Davis, California. “Technique” is the totality of methods rationally arrived at and having absolute efficiency in every field of human activity. As Jacques Ellul argues in The Technological Society, in such a society the multiplicity of means is reduced to one: the most efficient. The individual participates in society only to the degree that he becomes subordinate to the search for efficiency. Although our civilization sets the highest value on relations, the structures of our world and its real norms favor the antithesis of relationships.

Two recent articles about food in our hometown newspaper caught my attention.  Before I describe them and the relationship I see between them and Ellul’s writing on technique, I want to take you on a short bike ride in the area around my town.

My town runs about 6 miles, east to west, straddles a major interstate, a long-haul, and a commuter train line.  It runs about 3 miles north to south, bisected by another (smaller) “freeway.”  Cycling around town is fun, but the real treat lies in reaching the outskirts and suddenly finding oneself surrounded by fields, and, a bit farther away, orchards and vineyards.  The fields change with the seasons, but here in the valley there is almost always something growing.  Head east this time of year, and you will run into safflower and rice; to the south, corn, tomatoes and sunflowers; on the west side, more tomatoes, peppers and then plums along with all manner of tree nuts; north, still more corn, more tomatoes and various clovers and grasses. Further on, you will reach vineyards on the edge of the coastal hills.  Later in the year we will have more clover and other grasses, and the time will come for the harvesting of all those nuts. We will crush the wine grapes as the leaves of their vines turn bright red.

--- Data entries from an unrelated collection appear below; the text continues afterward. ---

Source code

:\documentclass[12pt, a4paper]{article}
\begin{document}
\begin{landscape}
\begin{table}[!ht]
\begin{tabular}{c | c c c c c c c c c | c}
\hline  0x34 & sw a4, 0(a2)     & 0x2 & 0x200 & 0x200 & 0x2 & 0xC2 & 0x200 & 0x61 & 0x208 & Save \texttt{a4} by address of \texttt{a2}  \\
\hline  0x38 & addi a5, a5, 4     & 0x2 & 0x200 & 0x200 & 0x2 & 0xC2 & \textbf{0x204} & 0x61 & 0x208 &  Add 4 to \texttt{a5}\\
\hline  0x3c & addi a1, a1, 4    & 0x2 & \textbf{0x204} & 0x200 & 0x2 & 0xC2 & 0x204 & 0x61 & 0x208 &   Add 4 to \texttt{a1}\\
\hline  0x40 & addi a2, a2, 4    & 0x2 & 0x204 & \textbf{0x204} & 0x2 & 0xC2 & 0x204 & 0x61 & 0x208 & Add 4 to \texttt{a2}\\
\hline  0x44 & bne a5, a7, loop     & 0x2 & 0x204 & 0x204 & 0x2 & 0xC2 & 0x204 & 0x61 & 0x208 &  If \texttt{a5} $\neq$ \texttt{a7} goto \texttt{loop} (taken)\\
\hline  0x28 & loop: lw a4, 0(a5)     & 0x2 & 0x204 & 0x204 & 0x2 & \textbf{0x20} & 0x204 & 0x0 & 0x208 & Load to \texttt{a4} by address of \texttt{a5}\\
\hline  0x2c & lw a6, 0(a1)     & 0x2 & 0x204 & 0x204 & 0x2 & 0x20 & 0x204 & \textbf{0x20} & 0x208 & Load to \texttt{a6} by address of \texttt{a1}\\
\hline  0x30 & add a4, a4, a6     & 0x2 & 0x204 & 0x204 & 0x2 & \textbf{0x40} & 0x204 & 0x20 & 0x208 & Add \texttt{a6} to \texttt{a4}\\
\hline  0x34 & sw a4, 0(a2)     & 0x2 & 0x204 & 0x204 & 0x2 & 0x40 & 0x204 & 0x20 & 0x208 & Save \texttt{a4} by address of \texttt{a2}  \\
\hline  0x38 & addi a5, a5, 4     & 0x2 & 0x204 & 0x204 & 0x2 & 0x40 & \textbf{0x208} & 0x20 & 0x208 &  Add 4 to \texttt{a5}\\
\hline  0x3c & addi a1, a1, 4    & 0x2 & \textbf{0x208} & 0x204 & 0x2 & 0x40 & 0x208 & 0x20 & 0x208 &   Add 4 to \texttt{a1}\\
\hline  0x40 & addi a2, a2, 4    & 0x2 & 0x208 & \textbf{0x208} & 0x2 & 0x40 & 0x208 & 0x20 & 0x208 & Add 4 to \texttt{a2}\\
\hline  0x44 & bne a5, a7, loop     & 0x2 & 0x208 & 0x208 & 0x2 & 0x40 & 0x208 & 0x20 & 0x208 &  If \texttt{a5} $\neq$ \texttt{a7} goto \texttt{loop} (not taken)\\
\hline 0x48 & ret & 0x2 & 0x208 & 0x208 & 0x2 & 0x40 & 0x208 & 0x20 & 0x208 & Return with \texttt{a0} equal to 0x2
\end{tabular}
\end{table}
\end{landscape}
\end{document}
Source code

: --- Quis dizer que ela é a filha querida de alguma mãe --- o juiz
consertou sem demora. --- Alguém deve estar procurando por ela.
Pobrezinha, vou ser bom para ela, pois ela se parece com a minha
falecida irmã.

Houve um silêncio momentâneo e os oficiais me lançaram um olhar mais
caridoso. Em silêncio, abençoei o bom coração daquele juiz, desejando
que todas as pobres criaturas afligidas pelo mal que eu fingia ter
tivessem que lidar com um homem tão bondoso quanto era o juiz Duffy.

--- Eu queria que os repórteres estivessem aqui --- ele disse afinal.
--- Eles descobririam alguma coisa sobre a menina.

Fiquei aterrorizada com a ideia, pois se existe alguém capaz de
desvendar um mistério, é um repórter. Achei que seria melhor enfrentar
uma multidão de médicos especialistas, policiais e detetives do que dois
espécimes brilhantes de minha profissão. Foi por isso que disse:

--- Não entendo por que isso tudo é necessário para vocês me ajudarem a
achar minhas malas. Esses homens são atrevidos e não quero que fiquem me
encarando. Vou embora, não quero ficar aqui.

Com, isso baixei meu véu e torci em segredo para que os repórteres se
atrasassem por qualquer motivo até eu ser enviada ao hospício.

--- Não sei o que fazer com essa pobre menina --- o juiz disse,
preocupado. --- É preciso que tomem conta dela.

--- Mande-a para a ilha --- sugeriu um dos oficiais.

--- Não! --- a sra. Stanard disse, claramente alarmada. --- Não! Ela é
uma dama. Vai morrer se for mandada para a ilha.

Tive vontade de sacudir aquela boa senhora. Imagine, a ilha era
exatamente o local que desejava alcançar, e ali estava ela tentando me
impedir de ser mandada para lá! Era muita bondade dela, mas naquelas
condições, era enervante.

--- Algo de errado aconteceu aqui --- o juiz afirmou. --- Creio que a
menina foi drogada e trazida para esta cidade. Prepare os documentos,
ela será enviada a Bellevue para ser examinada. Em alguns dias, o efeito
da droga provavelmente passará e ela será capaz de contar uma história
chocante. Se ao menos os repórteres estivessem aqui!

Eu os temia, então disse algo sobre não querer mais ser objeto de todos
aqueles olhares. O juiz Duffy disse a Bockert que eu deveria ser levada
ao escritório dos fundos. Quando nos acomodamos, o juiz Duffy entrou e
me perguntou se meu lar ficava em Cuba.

With a little water (which we borrow from the coastal hills, and draw from the ground and the river) things shoot up quickly around here, an occurrence that never seems to stop.

Right next to these fields is one of the world’s largest and most prestigious public universities, which specializes in crop, soil, and food sciences, agricultural economics and nutrition. Major food companies have research sites around town (we rode by a few).  A well-educated populace lives on these tree-lined streets, comprising a very participatory form of local government.

Now that our bike ride is over, let’s return to the newspaper articles. The first, “From Farm to Table,” discusses a new USDA study showing that farmers keep a greater share of the money spent on their products when they sell what they grow directly to consumers via farmers’ markets and community supported agriculture (CSA) groups. The article also shares that farmers benefit more from selling directly to supermarkets than from selling to wholesalers. (I will acknowledge that I am surprised that it took a study to demonstrate any of this.)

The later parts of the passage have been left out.